START Source material
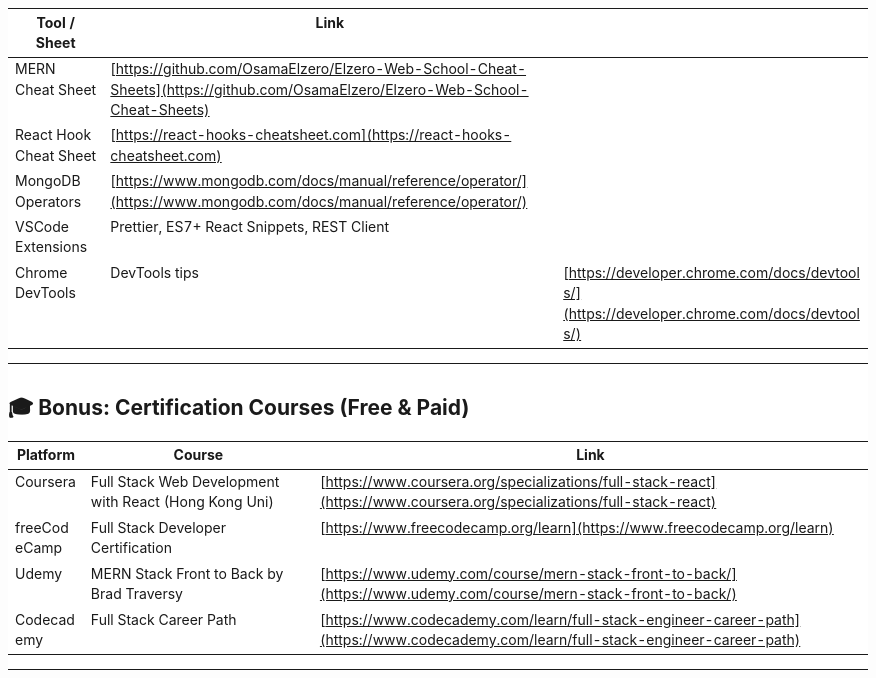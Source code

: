 | Tool / Sheet           | Link                                                                                                                           |                                                                                            |
| ---------------------- | ------------------------------------------------------------------------------------------------------------------------------ | ------------------------------------------------------------------------------------------ |
| MERN Cheat Sheet       | [https://github.com/OsamaElzero/Elzero-Web-School-Cheat-Sheets](https://github.com/OsamaElzero/Elzero-Web-School-Cheat-Sheets) |                                                                                            |
| React Hook Cheat Sheet | [https://react-hooks-cheatsheet.com](https://react-hooks-cheatsheet.com)                                                       |                                                                                            |
| MongoDB Operators      | [https://www.mongodb.com/docs/manual/reference/operator/](https://www.mongodb.com/docs/manual/reference/operator/)             |                                                                                            |
| VSCode Extensions      | Prettier, ES7+ React Snippets, REST Client                                                                                     |                                                                                            |
| Chrome DevTools        | DevTools tips                                                                                                                  | [https://developer.chrome.com/docs/devtools/](https://developer.chrome.com/docs/devtools/) |

---

## 🎓 Bonus: Certification Courses (Free & Paid)

| Platform     | Course                                                | Link                                                                                                                                 |
| ------------ | ----------------------------------------------------- | ------------------------------------------------------------------------------------------------------------------------------------ |
| Coursera     | Full Stack Web Development with React (Hong Kong Uni) | [https://www.coursera.org/specializations/full-stack-react](https://www.coursera.org/specializations/full-stack-react)               |
| freeCodeCamp | Full Stack Developer Certification                    | [https://www.freecodecamp.org/learn](https://www.freecodecamp.org/learn)                                                             |
| Udemy        | MERN Stack Front to Back by Brad Traversy             | [https://www.udemy.com/course/mern-stack-front-to-back/](https://www.udemy.com/course/mern-stack-front-to-back/)                     |
| Codecademy   | Full Stack Career Path                                | [https://www.codecademy.com/learn/full-stack-engineer-career-path](https://www.codecademy.com/learn/full-stack-engineer-career-path) |

---

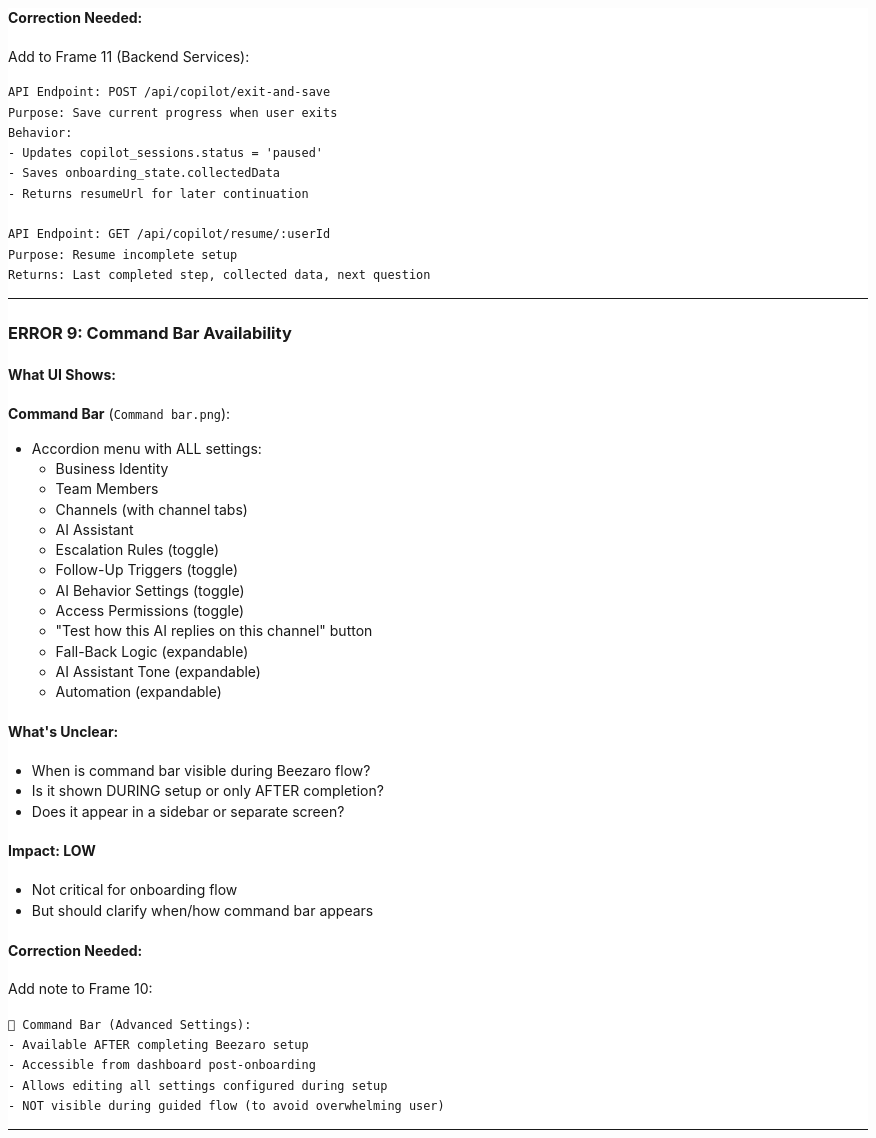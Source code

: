 #### **Correction Needed**:
Add to Frame 11 (Backend Services):
```
API Endpoint: POST /api/copilot/exit-and-save
Purpose: Save current progress when user exits
Behavior:
- Updates copilot_sessions.status = 'paused'
- Saves onboarding_state.collectedData
- Returns resumeUrl for later continuation

API Endpoint: GET /api/copilot/resume/:userId
Purpose: Resume incomplete setup
Returns: Last completed step, collected data, next question
```

---

### **ERROR 9: Command Bar Availability**

#### **What UI Shows**:
**Command Bar** (`Command bar.png`):
- Accordion menu with ALL settings:
  - Business Identity
  - Team Members
  - Channels (with channel tabs)
  - AI Assistant
  - Escalation Rules (toggle)
  - Follow-Up Triggers (toggle)
  - AI Behavior Settings (toggle)
  - Access Permissions (toggle)
  - "Test how this AI replies on this channel" button
  - Fall-Back Logic (expandable)
  - AI Assistant Tone (expandable)
  - Automation (expandable)

#### **What's Unclear**:
- When is command bar visible during Beezaro flow?
- Is it shown DURING setup or only AFTER completion?
- Does it appear in a sidebar or separate screen?

#### **Impact**: LOW
- Not critical for onboarding flow
- But should clarify when/how command bar appears

#### **Correction Needed**:
Add note to Frame 10:
```
🎨 Command Bar (Advanced Settings):
- Available AFTER completing Beezaro setup
- Accessible from dashboard post-onboarding
- Allows editing all settings configured during setup
- NOT visible during guided flow (to avoid overwhelming user)
```

---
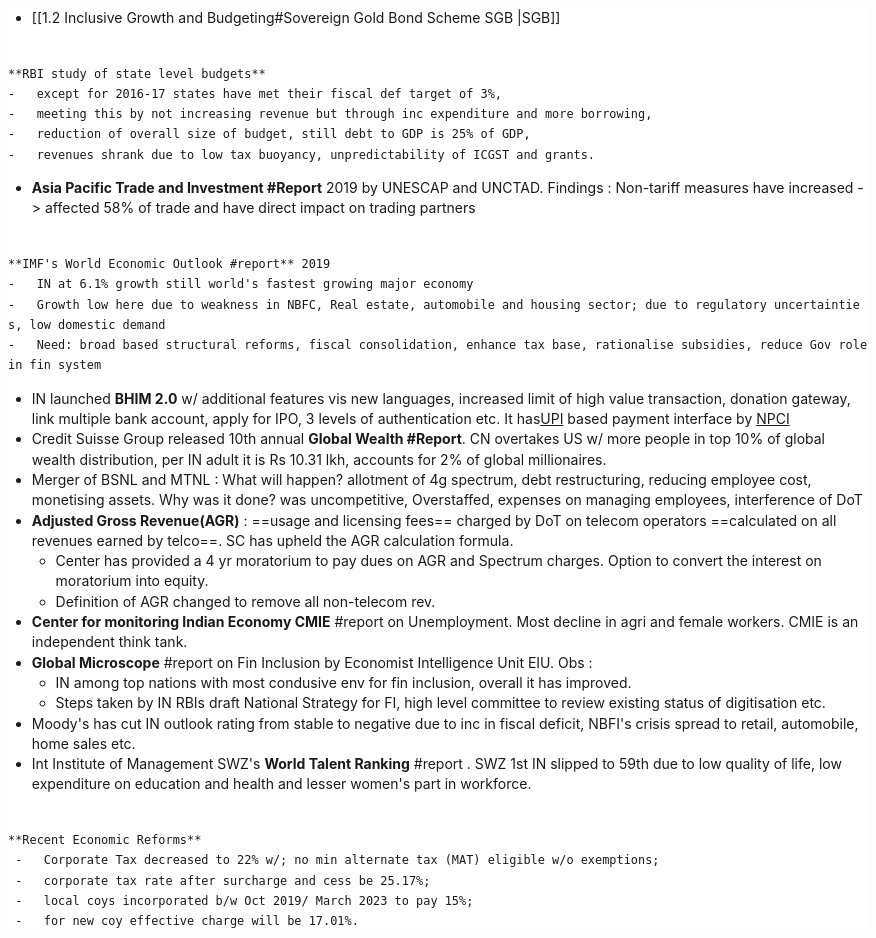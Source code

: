 - [[1.2 Inclusive Growth and Budgeting#Sovereign Gold Bond Scheme SGB |SGB]]

```ad-note

**RBI study of state level budgets**
-   except for 2016-17 states have met their fiscal def target of 3%,
-   meeting this by not increasing revenue but through inc expenditure and more borrowing,
-   reduction of overall size of budget, still debt to GDP is 25% of GDP,
-   revenues shrank due to low tax buoyancy, unpredictability of ICGST and grants.

```

- **Asia Pacific Trade and Investment #Report** 2019 by UNESCAP and UNCTAD. Findings : Non-tariff measures have increased -> affected 58% of trade and have direct impact on trading partners

```ad-note

**IMF's World Economic Outlook #report** 2019
-   IN at 6.1% growth still world's fastest growing major economy
-   Growth low here due to weakness in NBFC, Real estate, automobile and housing sector; due to regulatory uncertainties, low domestic demand
-   Need: broad based structural reforms, fiscal consolidation, enhance tax base, rationalise subsidies, reduce Gov role in fin system

```

- IN launched **BHIM 2.0** w/ additional features vis new languages, increased limit of high value transaction, donation gateway, link multiple bank account, apply for IPO, 3 levels of authentication etc. It has[UPI](https://en.wikipedia.org/wiki/Unified_Payments_Interface) based payment interface by [NPCI](https://en.wikipedia.org/wiki/National_Payments_Corporation_of_India)
- Credit Suisse Group released 10th annual **Global Wealth #Report**. CN overtakes US w/ more people in top 10% of global wealth distribution, per IN adult it is Rs 10.31 lkh, accounts for 2% of global millionaires.
- Merger of BSNL and MTNL : What will happen? allotment of 4g spectrum, debt restructuring, reducing employee cost, monetising assets. Why was it done? was uncompetitive, Overstaffed, expenses on managing employees, interference of DoT
- **Adjusted Gross Revenue(AGR)** : ==usage and licensing fees== charged by DoT on telecom operators ==calculated on all revenues earned by telco==. SC has upheld the AGR calculation formula.
	- Center has provided a 4 yr moratorium to pay dues on AGR and Spectrum charges. Option to convert the interest on moratorium into equity.
	- Definition of AGR changed to remove all non-telecom rev.
- **Center for monitoring Indian Economy CMIE** #report on Unemployment. Most decline in agri and female workers. CMIE is an independent think tank.
- **Global Microscope** #report on Fin Inclusion by Economist Intelligence Unit EIU. Obs :
    - IN among top nations with most condusive env for fin inclusion, overall it has improved.
    - Steps taken by IN RBIs draft National Strategy for FI, high level committee to review existing status of digitisation etc.
- Moody's has cut IN outlook rating from stable to negative due to inc in fiscal deficit, NBFI's crisis spread to retail, automobile, home sales etc.
- Int Institute of Management SWZ's **World Talent Ranking** #report . SWZ 1st IN slipped to 59th due to low quality of life, low expenditure on education and health and lesser women's part in workforce.

```ad-note

**Recent Economic Reforms**
 -   Corporate Tax decreased to 22% w/; no min alternate tax (MAT) eligible w/o exemptions;
 -   corporate tax rate after surcharge and cess be 25.17%;
 -   local coys incorporated b/w Oct 2019/ March 2023 to pay 15%;
 -   for new coy effective charge will be 17.01%.

```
END Source material
* **How to complete this task**: Please find the lines in the data that contain the word "docs" and copy them.

* **Answer below**:
| MongoDB Operators      | [https://www.mongodb.com/docs/manual/reference/operator/](https://www.mongodb.com/docs/manual/reference/operator/)             |                                                                                            |
| Chrome DevTools        | DevTools tips                                                                                                                  | [https://developer.chrome.com/docs/devtools/](https://developer.chrome.com/docs/devtools/) |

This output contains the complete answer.